[[ Provided entries open ]]

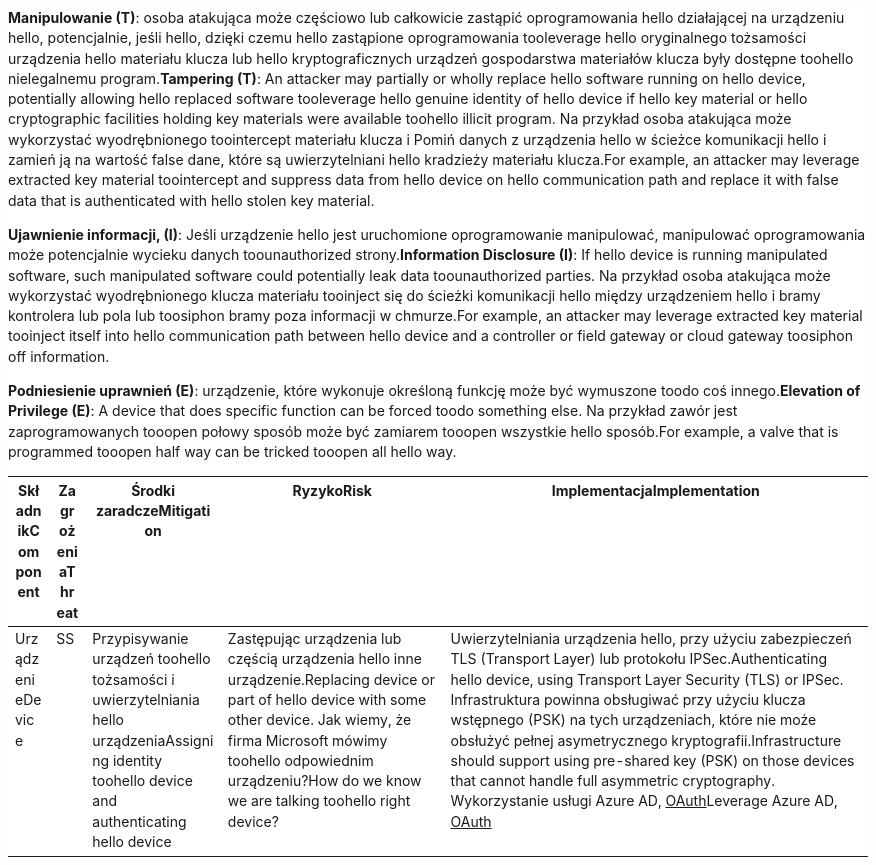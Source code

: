 <span data-ttu-id="43970-263">**Manipulowanie (T)**: osoba atakująca może częściowo lub całkowicie zastąpić oprogramowania hello działającej na urządzeniu hello, potencjalnie, jeśli hello, dzięki czemu hello zastąpione oprogramowania tooleverage hello oryginalnego tożsamości urządzenia hello materiału klucza lub hello kryptograficznych urządzeń gospodarstwa materiałów klucza były dostępne toohello nielegalnemu program.</span><span class="sxs-lookup"><span data-stu-id="43970-263">**Tampering (T)**: An attacker may partially or wholly replace hello software running on hello device, potentially allowing hello replaced software tooleverage hello genuine identity of hello device if hello key material or hello cryptographic facilities holding key materials were available toohello illicit program.</span></span> <span data-ttu-id="43970-264">Na przykład osoba atakująca może wykorzystać wyodrębnionego toointercept materiału klucza i Pomiń danych z urządzenia hello w ścieżce komunikacji hello i zamień ją na wartość false dane, które są uwierzytelniani hello kradzieży materiału klucza.</span><span class="sxs-lookup"><span data-stu-id="43970-264">For example, an attacker may leverage extracted key material toointercept and suppress data from hello device on hello communication path and replace it with false data that is authenticated with hello stolen key material.</span></span>

<span data-ttu-id="43970-265">**Ujawnienie informacji, (I)**: Jeśli urządzenie hello jest uruchomione oprogramowanie manipulować, manipulować oprogramowania może potencjalnie wycieku danych toounauthorized strony.</span><span class="sxs-lookup"><span data-stu-id="43970-265">**Information Disclosure (I)**: If hello device is running manipulated software, such manipulated software could potentially leak data toounauthorized parties.</span></span> <span data-ttu-id="43970-266">Na przykład osoba atakująca może wykorzystać wyodrębnionego klucza materiału tooinject się do ścieżki komunikacji hello między urządzeniem hello i bramy kontrolera lub pola lub toosiphon bramy poza informacji w chmurze.</span><span class="sxs-lookup"><span data-stu-id="43970-266">For example, an attacker may leverage extracted key material tooinject itself into hello communication path between hello device and a controller or field gateway or cloud gateway toosiphon off information.</span></span>

<span data-ttu-id="43970-267">**Podniesienie uprawnień (E)**: urządzenie, które wykonuje określoną funkcję może być wymuszone toodo coś innego.</span><span class="sxs-lookup"><span data-stu-id="43970-267">**Elevation of Privilege (E)**: A device that does specific function can be forced toodo something else.</span></span> <span data-ttu-id="43970-268">Na przykład zawór jest zaprogramowanych tooopen połowy sposób może być zamiarem tooopen wszystkie hello sposób.</span><span class="sxs-lookup"><span data-stu-id="43970-268">For example, a valve that is programmed tooopen half way can be tricked tooopen all hello way.</span></span>

| <span data-ttu-id="43970-269">**Składnik**</span><span class="sxs-lookup"><span data-stu-id="43970-269">**Component**</span></span> | <span data-ttu-id="43970-270">**Zagrożenia**</span><span class="sxs-lookup"><span data-stu-id="43970-270">**Threat**</span></span> | <span data-ttu-id="43970-271">**Środki zaradcze**</span><span class="sxs-lookup"><span data-stu-id="43970-271">**Mitigation**</span></span> | <span data-ttu-id="43970-272">**Ryzyko**</span><span class="sxs-lookup"><span data-stu-id="43970-272">**Risk**</span></span> | <span data-ttu-id="43970-273">**Implementacja**</span><span class="sxs-lookup"><span data-stu-id="43970-273">**Implementation**</span></span> |
| --- | --- | --- | --- | --- |
| <span data-ttu-id="43970-274">Urządzenie</span><span class="sxs-lookup"><span data-stu-id="43970-274">Device</span></span> |<span data-ttu-id="43970-275">S</span><span class="sxs-lookup"><span data-stu-id="43970-275">S</span></span> |<span data-ttu-id="43970-276">Przypisywanie urządzeń toohello tożsamości i uwierzytelniania hello urządzenia</span><span class="sxs-lookup"><span data-stu-id="43970-276">Assigning identity toohello device and authenticating hello device</span></span> |<span data-ttu-id="43970-277">Zastępując urządzenia lub częścią urządzenia hello inne urządzenie.</span><span class="sxs-lookup"><span data-stu-id="43970-277">Replacing device or part of hello device with some other device.</span></span> <span data-ttu-id="43970-278">Jak wiemy, że firma Microsoft mówimy toohello odpowiednim urządzeniu?</span><span class="sxs-lookup"><span data-stu-id="43970-278">How do we know we are talking toohello right device?</span></span> |<span data-ttu-id="43970-279">Uwierzytelniania urządzenia hello, przy użyciu zabezpieczeń TLS (Transport Layer) lub protokołu IPSec.</span><span class="sxs-lookup"><span data-stu-id="43970-279">Authenticating hello device, using Transport Layer Security (TLS) or IPSec.</span></span> <span data-ttu-id="43970-280">Infrastruktura powinna obsługiwać przy użyciu klucza wstępnego (PSK) na tych urządzeniach, które nie może obsłużyć pełnej asymetrycznego kryptografii.</span><span class="sxs-lookup"><span data-stu-id="43970-280">Infrastructure should support using pre-shared key (PSK) on those devices that cannot handle full asymmetric cryptography.</span></span> <span data-ttu-id="43970-281">Wykorzystanie usługi Azure AD, [OAuth](http://www.rfc-editor.org/in-notes/internet-drafts/draft-ietf-ace-oauth-authz-01.txt)</span><span class="sxs-lookup"><span data-stu-id="43970-281">Leverage Azure AD, [OAuth](http://www.rfc-editor.org/in-notes/internet-drafts/draft-ietf-ace-oauth-authz-01.txt)</span></span> |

[[ Provided entries closed ]]

** Instructions for the task **
With images excluded, write the records above out again exactly.

** Written response **
Source code

: <span data-ttu-id="43970-263">**Manipulowanie (T)**: osoba atakująca może częściowo lub całkowicie zastąpić oprogramowania hello działającej na urządzeniu hello, potencjalnie, jeśli hello, dzięki czemu hello zastąpione oprogramowania tooleverage hello oryginalnego tożsamości urządzenia hello materiału klucza lub hello kryptograficznych urządzeń gospodarstwa materiałów klucza były dostępne toohello nielegalnemu program.</span><span class="sxs-lookup"><span data-stu-id="43970-263">**Tampering (T)**: An attacker may partially or wholly replace hello software running on hello device, potentially allowing hello replaced software tooleverage hello genuine identity of hello device if hello key material or hello cryptographic facilities holding key materials were available toohello illicit program.</span></span> <span data-ttu-id="43970-264">Na przykład osoba atakująca może wykorzystać wyodrębnionego toointercept materiału klucza i Pomiń danych z urządzenia hello w ścieżce komunikacji hello i zamień ją na wartość false dane, które są uwierzytelniani hello kradzieży materiału klucza.</span><span class="sxs-lookup"><span data-stu-id="43970-264">For example, an attacker may leverage extracted key material toointercept and suppress data from hello device on hello communication path and replace it with false data that is authenticated with hello stolen key material.</span></span>

<span data-ttu-id="43970-265">**Ujawnienie informacji, (I)**: Jeśli urządzenie hello jest uruchomione oprogramowanie manipulować, manipulować oprogramowania może potencjalnie wycieku danych toounauthorized strony.</span><span class="sxs-lookup"><span data-stu-id="43970-265">**Information Disclosure (I)**: If hello device is running manipulated software, such manipulated software could potentially leak data toounauthorized parties.</span></span> <span data-ttu-id="43970-266">Na przykład osoba atakująca może wykorzystać wyodrębnionego klucza materiału tooinject się do ścieżki komunikacji hello między urządzeniem hello i bramy kontrolera lub pola lub toosiphon bramy poza informacji w chmurze.</span><span class="sxs-lookup"><span data-stu-id="43970-266">For example, an attacker may leverage extracted key material tooinject itself into hello communication path between hello device and a controller or field gateway or cloud gateway toosiphon off information.</span></span>

<span data-ttu-id="43970-267">**Podniesienie uprawnień (E)**: urządzenie, które wykonuje określoną funkcję może być wymuszone toodo coś innego.</span><span class="sxs-lookup"><span data-stu-id="43970-267">**Elevation of Privilege (E)**: A device that does specific function can be forced toodo something else.</span></span> <span data-ttu-id="43970-268">Na przykład zawór jest zaprogramowanych tooopen połowy sposób może być zamiarem tooopen wszystkie hello sposób.</span><span class="sxs-lookup"><span data-stu-id="43970-268">For example, a valve that is programmed tooopen half way can be tricked tooopen all hello way.</span></span>

| <span data-ttu-id="43970-269">**Składnik**</span><span class="sxs-lookup"><span data-stu-id="43970-269">**Component**</span></span> | <span data-ttu-id="43970-270">**Zagrożenia**</span><span class="sxs-lookup"><span data-stu-id="43970-270">**Threat**</span></span> | <span data-ttu-id="43970-271">**Środki zaradcze**</span><span class="sxs-lookup"><span data-stu-id="43970-271">**Mitigation**</span></span> | <span data-ttu-id="43970-272">**Ryzyko**</span><span class="sxs-lookup"><span data-stu-id="43970-272">**Risk**</span></span> | <span data-ttu-id="43970-273">**Implementacja**</span><span class="sxs-lookup"><span data-stu-id="43970-273">**Implementation**</span></span> |
| --- | --- | --- | --- | --- |
| <span data-ttu-id="43970-274">Urządzenie</span><span class="sxs-lookup"><span data-stu-id="43970-274">Device</span></span> |<span data-ttu-id="43970-275">S</span><span class="sxs-lookup"><span data-stu-id="43970-275">S</span></span> |<span data-ttu-id="43970-276">Przypisywanie urządzeń toohello tożsamości i uwierzytelniania hello urządzenia</span><span class="sxs-lookup"><span data-stu-id="43970-276">Assigning identity toohello device and authenticating hello device</span></span> |<span data-ttu-id="43970-277">Zastępując urządzenia lub częścią urządzenia hello inne urządzenie.</span><span class="sxs-lookup"><span data-stu-id="43970-277">Replacing device or part of hello device with some other device.</span></span> <span data-ttu-id="43970-278">Jak wiemy, że firma Microsoft mówimy toohello odpowiednim urządzeniu?</span><span class="sxs-lookup"><span data-stu-id="43970-278">How do we know we are talking toohello right device?</span></span> |<span data-ttu-id="43970-279">Uwierzytelniania urządzenia hello, przy użyciu zabezpieczeń TLS (Transport Layer) lub protokołu IPSec.</span><span class="sxs-lookup"><span data-stu-id="43970-279">Authenticating hello device, using Transport Layer Security (TLS) or IPSec.</span></span> <span data-ttu-id="43970-280">Infrastruktura powinna obsługiwać przy użyciu klucza wstępnego (PSK) na tych urządzeniach, które nie może obsłużyć pełnej asymetrycznego kryptografii.</span><span class="sxs-lookup"><span data-stu-id="43970-280">Infrastructure should support using pre-shared key (PSK) on those devices that cannot handle full asymmetric cryptography.</span></span> <span data-ttu-id="43970-281">Wykorzystanie usługi Azure AD, [OAuth](http://www.rfc-editor.org/in-notes/internet-drafts/draft-ietf-ace-oauth-authz-01.txt)</span><span class="sxs-lookup"><span data-stu-id="43970-281">Leverage Azure AD, [OAuth](http://www.rfc-editor.org/in-notes/internet-drafts/draft-ietf-ace-oauth-authz-01.txt)</span></span> |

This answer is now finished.